I try not to look too miserable the rest of the way home. Like I said, it’s been messy recently and I didn’t want to bother my boyfriend with ANOTHER one of my crazy moods. So we got back, he kissed me, and I went upstairs and started sobbing. For absolutely no reason at all. Just because I felt like death.
My boyfriend, of course, has no idea this is going on, and goes off to have fun with his bro. Cool. I, however, decide to sit in my room and sulk. Here’s where I get to the actual point of all this:
A few weeks ago, that would have driven me into a panic attack. I would have absolutely freaked out. I would have gone from feeling terrible to believing that the world was going to end in a matter of seconds. Not only that, but I would be panicking about feeling sick, worrying that I was being too much of a problem for my boyfriend, worrying that we didn’t have a good relationship because he wasn’t saving me from this, and working myself into such a tizzy that I would probably end up throwing up again. Or at least come close.
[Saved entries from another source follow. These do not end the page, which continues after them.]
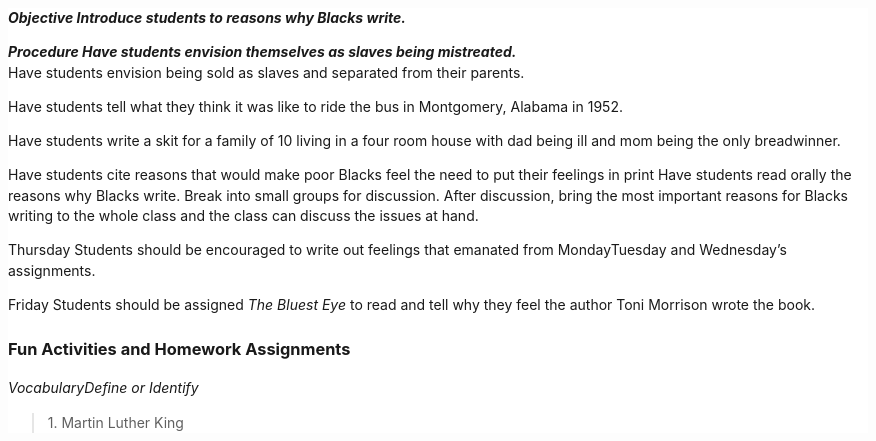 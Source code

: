  </p>
<p>
  <b>
   <i>
    <i>
     <b>
      Objective
     </b>
    </i>
    Introduce students to reasons why Blacks write.
   </i>
  </b>
  <br/>
 </p>
 <p>
  <b>
   <i>
    <i>
     <b>
      Procedure
     </b>
    </i>
    Have students envision themselves as slaves being mistreated.
   </i>
  </b>
  <br/>
  Have students envision being sold as slaves and separated from their parents.
 </p>
 <p>
  Have students tell what they think it was like to ride the bus in Montgomery, Alabama in 1952.
 </p>
 <p>
  Have students write a skit for a family of 10 living in a four room house with dad being ill and mom being the only breadwinner.
 </p>
 <p>
  Have students cite reasons that would make poor Blacks feel the need to put their feelings in print Have students read orally the reasons why Blacks write. Break into small groups for discussion. After discussion, bring the most important reasons for Blacks writing to the whole class and the class can discuss the issues at hand.
 </p>
 <p>
  Thursday Students should be encouraged to write out feelings that emanated from MondayTuesday and Wednesday’s assignments.
 </p>
 <p>
  Friday Students should be assigned
  <i>
   The Bluest Eye
  </i>
  to read and tell why they feel the author Toni Morrison wrote the book.
 </p>
<h3>
  Fun Activities and Homework Assignments
 </h3>
 <p>
  <i>
   VocabularyDefine or Identify
  </i>
 </p>
<blockquote>
  <dl>
   <dt>
    1. Martin Luther King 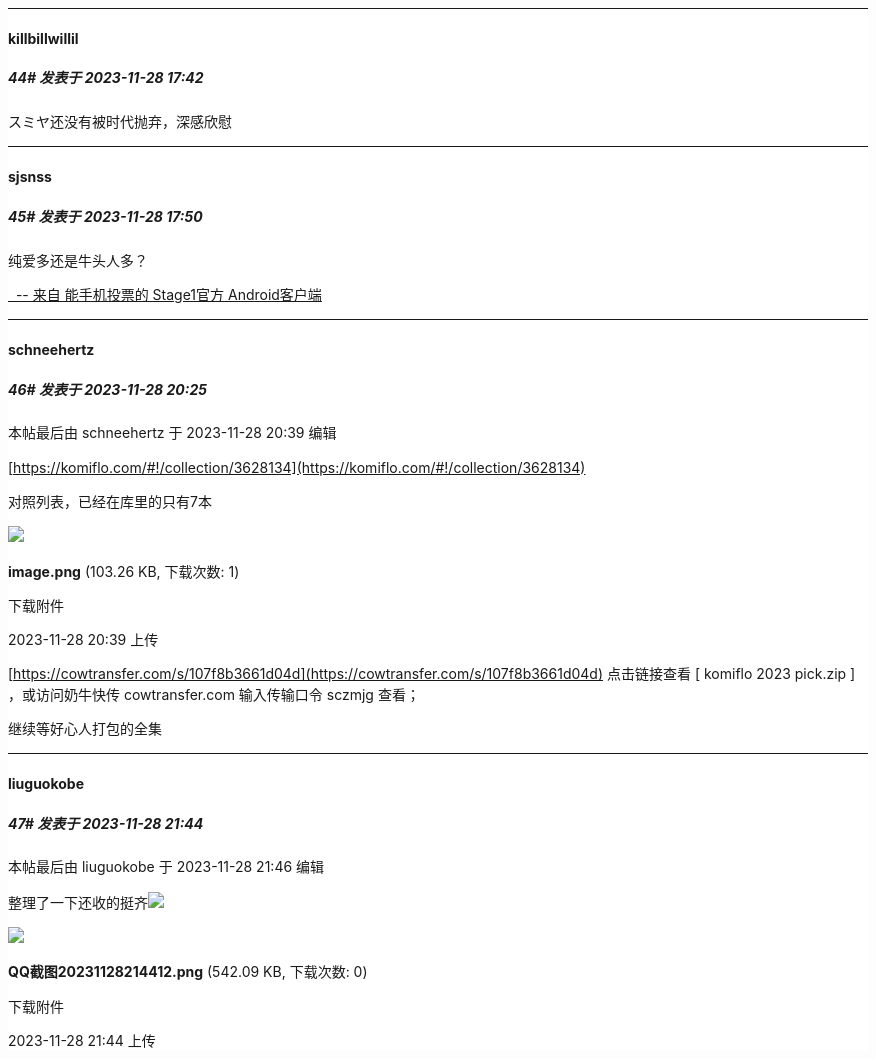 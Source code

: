 *****

####  killbillwillil  
##### 44#       发表于 2023-11-28 17:42

スミヤ还没有被时代抛弃，深感欣慰

*****

####  sjsnss  
##### 45#       发表于 2023-11-28 17:50

纯爱多还是牛头人多？

[  -- 来自 能手机投票的 Stage1官方 Android客户端](https://www.coolapk.com/apk/140634)

*****

####  schneehertz  
##### 46#       发表于 2023-11-28 20:25

 本帖最后由 schneehertz 于 2023-11-28 20:39 编辑 

[https://komiflo.com/#!/collection/3628134](https://komiflo.com/#!/collection/3628134)

对照列表，已经在库里的只有7本

<img src="https://img.saraba1st.com/forum/202311/28/203940x04uazuau79ufaev.png" referrerpolicy="no-referrer">

<strong>image.png</strong> (103.26 KB, 下载次数: 1)

下载附件

2023-11-28 20:39 上传

[https://cowtransfer.com/s/107f8b3661d04d](https://cowtransfer.com/s/107f8b3661d04d) 点击链接查看 [ komiflo 2023 pick.zip ] ，或访问奶牛快传 cowtransfer.com 输入传输口令 sczmjg 查看；

继续等好心人打包的全集

*****

####  liuguokobe  
##### 47#       发表于 2023-11-28 21:44

 本帖最后由 liuguokobe 于 2023-11-28 21:46 编辑 

整理了一下还收的挺齐<img src="https://static.saraba1st.com/image/smiley/face2017/009.gif" referrerpolicy="no-referrer">

<img src="https://img.saraba1st.com/forum/202311/28/214420t17au1ia9axi61sw.png" referrerpolicy="no-referrer">

<strong>QQ截图20231128214412.png</strong> (542.09 KB, 下载次数: 0)

下载附件

2023-11-28 21:44 上传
But that night was different. I sat and sulked and felt like dying, sure, but I didn’t freak out. I knew that my boyfriend would never be able to do anything to make me feel better, and I didn’t feel any need for him to ‘save me’ from my own problems. I was able to recognize that my moodiness was simply a matter of my own brain working against me – not any fault of my own, not something that could just be solved or fixed – but rather, an unavoidable side effect of being me. It had nothing to do with who I am, nothing to do with the quality of my relationship, and absolutely nothing to do with anything much at all. In being able to recognize that, I didn’t freak out, didn’t panic, and even though I still felt awful, I actually had a really pleasant evening watching Netflix in bed.
Sometimes guys, it’s so easy to minimize our progress. I hear people doing this all the time. They say things like “yeah but I still have so far to go,” or “I guess, but it’s still really bad.” Instead of acknowledging how far they’ve come so far, they only stop to focus on how far they have yet to go.
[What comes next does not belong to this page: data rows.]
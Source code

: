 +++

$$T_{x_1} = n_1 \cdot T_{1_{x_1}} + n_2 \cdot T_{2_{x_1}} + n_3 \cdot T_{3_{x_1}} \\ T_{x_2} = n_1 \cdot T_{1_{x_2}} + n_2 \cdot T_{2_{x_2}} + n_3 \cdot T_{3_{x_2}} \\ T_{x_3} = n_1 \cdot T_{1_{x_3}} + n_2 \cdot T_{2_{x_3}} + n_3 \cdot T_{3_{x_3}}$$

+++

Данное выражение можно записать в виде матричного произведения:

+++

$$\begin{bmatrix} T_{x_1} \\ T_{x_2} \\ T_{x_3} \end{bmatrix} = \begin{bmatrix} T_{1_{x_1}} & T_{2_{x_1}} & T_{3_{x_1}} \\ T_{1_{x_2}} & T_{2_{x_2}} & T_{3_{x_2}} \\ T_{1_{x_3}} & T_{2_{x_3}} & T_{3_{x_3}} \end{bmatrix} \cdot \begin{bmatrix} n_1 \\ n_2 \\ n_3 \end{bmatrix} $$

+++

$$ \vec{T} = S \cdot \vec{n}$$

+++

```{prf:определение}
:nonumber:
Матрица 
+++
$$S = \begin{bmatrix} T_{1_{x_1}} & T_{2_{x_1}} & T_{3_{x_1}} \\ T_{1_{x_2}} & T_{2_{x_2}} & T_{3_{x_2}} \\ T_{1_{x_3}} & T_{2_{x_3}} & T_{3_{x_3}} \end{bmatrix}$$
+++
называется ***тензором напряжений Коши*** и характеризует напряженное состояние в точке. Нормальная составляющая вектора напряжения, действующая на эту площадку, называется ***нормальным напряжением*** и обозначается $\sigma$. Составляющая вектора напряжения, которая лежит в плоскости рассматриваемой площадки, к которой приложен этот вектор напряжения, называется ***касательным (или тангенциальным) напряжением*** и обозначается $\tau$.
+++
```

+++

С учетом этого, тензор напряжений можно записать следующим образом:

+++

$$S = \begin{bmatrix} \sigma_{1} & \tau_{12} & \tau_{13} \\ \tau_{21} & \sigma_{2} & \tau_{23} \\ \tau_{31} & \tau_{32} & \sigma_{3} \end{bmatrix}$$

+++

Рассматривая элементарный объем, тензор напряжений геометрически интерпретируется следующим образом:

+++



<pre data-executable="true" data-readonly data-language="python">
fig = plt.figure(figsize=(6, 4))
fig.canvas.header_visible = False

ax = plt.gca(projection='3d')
Keeping clear goals in mind is a good thing. That’s not up for debate here. But focusing too much on what you haven’t yet accomplished instead of celebrating your victories, however small they seem, is a guaranteed way to bring nothing but more stress and anxiety into your life.
I could be super negative about that night:
- I didn’t get to do what I wanted to do
- My tasks didn’t get done
- I couldn’t hang out with my roommates downstairs
- I got too tired from crying
- I slipped into misery AGAIN after such a good week
- What the heck is wrong with me I’m so unstable and crazy
Or, I can celebrate the progress I have made so far:
- I took care of myself
- I didn’t have a panic attack
- I didn’t expect my boyfriend to fix me
The point is guys, is that progress is always valid. I don’t care how small you think your steps are, how much farther you think you need to go, or how caught up in your miseries you still are. You’re learning, you’re moving forward, and it’s time we stop focusing solely on our faults, and appreciate ourselves for the victories we’ve had. After all, every victory is another step forward, and a little bit closer to where you want to me.
So today, I have a challenge for you: take time out of your busy schedule to celebrate yourself a little bit. Make note of your victories, and acknowledge, appreciate, and love yourself for how far you’ve come.